▸ PROMPT
Return exactly those lines of the material below that fall between the line holding "In September 2018 Microsoft" and the line holding "customers to run", inclusive.

▸ INFORMATION SHOWN
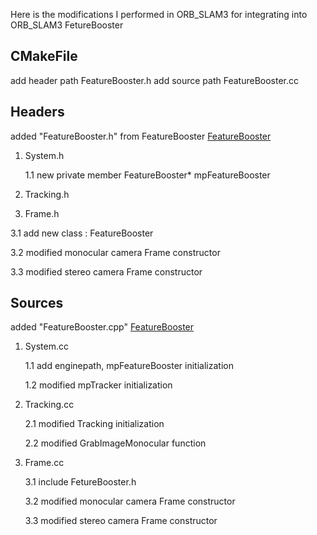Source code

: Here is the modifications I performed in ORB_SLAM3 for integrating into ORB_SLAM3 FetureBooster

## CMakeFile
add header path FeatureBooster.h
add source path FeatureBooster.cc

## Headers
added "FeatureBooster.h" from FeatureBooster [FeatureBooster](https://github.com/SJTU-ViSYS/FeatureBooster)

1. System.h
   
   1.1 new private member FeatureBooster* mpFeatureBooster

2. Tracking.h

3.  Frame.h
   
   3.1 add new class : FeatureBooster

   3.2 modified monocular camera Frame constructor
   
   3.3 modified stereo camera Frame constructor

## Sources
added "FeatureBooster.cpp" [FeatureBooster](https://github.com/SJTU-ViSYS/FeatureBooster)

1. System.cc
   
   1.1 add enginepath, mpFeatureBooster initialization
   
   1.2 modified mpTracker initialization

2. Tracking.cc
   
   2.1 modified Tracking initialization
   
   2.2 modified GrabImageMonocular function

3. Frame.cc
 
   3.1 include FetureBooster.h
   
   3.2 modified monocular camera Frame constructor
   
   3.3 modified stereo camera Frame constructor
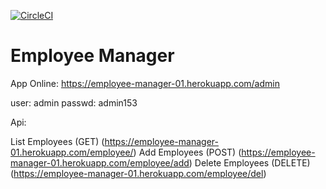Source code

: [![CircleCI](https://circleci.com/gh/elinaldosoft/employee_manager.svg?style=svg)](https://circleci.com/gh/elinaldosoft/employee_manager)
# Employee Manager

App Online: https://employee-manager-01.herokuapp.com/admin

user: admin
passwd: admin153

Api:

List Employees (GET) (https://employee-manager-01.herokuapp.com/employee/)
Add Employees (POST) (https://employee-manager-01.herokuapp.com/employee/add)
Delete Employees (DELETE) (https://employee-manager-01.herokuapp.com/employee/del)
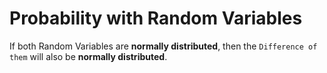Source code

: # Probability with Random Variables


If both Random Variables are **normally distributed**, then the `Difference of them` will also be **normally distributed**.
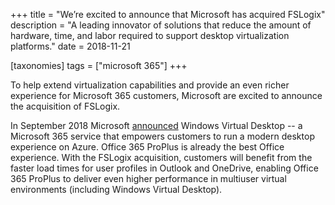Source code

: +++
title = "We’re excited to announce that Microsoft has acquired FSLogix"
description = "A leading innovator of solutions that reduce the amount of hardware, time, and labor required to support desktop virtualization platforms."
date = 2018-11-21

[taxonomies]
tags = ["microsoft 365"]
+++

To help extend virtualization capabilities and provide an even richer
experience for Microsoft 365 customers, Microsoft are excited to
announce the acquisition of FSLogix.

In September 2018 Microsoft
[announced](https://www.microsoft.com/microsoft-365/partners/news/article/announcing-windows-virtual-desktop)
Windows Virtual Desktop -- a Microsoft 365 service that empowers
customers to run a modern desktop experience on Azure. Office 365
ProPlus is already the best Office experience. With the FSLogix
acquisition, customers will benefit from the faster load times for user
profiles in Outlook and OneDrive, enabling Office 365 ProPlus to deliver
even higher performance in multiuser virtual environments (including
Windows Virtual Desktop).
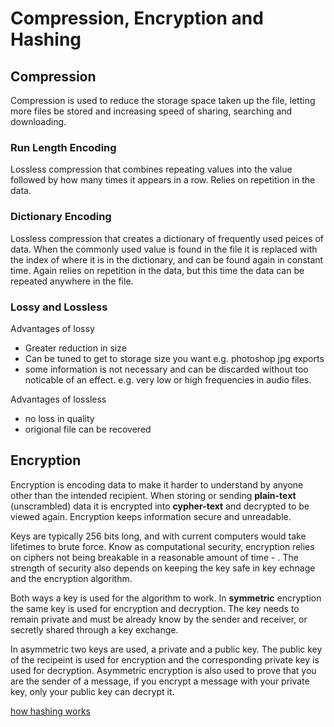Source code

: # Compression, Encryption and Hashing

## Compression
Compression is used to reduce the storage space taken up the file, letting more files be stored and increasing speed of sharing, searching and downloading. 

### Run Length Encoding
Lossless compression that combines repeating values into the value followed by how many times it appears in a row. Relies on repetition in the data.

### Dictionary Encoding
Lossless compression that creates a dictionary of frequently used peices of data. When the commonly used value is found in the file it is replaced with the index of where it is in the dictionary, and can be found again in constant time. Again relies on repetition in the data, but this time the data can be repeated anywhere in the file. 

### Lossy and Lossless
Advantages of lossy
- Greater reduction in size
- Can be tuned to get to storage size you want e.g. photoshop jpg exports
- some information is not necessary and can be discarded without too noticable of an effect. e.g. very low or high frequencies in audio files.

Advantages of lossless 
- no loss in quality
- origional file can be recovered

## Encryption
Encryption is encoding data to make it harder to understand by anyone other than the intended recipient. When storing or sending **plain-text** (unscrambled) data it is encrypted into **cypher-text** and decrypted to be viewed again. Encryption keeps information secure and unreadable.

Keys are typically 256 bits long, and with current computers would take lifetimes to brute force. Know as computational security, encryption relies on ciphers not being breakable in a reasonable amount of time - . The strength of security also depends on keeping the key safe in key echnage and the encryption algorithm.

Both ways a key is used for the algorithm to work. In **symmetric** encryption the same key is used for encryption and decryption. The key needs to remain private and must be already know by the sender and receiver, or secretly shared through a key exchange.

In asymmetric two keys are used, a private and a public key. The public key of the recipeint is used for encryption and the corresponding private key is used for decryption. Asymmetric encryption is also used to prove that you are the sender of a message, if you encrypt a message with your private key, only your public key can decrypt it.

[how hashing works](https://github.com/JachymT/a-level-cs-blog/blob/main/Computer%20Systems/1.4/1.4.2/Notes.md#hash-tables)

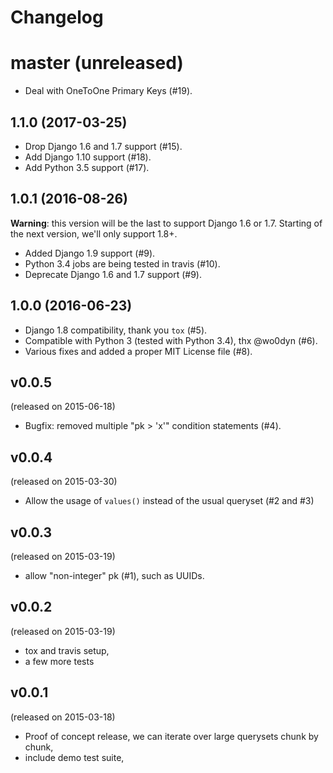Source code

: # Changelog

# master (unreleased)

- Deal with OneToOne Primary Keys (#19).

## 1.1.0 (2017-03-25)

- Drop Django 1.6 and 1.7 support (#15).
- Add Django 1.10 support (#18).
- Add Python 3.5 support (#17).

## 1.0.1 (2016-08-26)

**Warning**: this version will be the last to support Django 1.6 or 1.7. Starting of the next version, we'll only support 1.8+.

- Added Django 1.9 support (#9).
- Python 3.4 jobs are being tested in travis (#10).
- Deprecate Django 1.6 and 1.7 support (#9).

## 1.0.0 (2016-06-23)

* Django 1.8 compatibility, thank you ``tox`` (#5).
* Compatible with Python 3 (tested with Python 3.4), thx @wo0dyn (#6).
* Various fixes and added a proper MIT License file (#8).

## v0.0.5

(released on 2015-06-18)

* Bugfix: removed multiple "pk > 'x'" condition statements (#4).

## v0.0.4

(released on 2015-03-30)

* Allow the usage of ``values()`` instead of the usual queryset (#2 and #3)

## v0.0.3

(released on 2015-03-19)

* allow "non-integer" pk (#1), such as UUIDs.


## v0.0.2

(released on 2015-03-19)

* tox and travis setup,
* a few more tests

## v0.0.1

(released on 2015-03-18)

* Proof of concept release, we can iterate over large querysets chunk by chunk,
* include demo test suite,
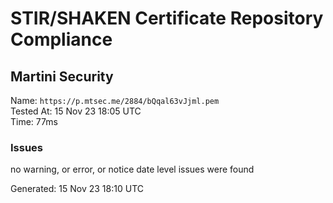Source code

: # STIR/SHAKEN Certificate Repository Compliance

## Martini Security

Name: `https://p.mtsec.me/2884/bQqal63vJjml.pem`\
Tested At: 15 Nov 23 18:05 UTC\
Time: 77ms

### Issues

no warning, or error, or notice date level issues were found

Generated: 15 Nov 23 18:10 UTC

▸ SOLUTION TO THE EXERCISE
In September 2018 Microsoft
[announced](https://www.microsoft.com/microsoft-365/partners/news/article/announcing-windows-virtual-desktop)
Windows Virtual Desktop -- a Microsoft 365 service that empowers
customers to run a modern desktop experience on Azure. Office 365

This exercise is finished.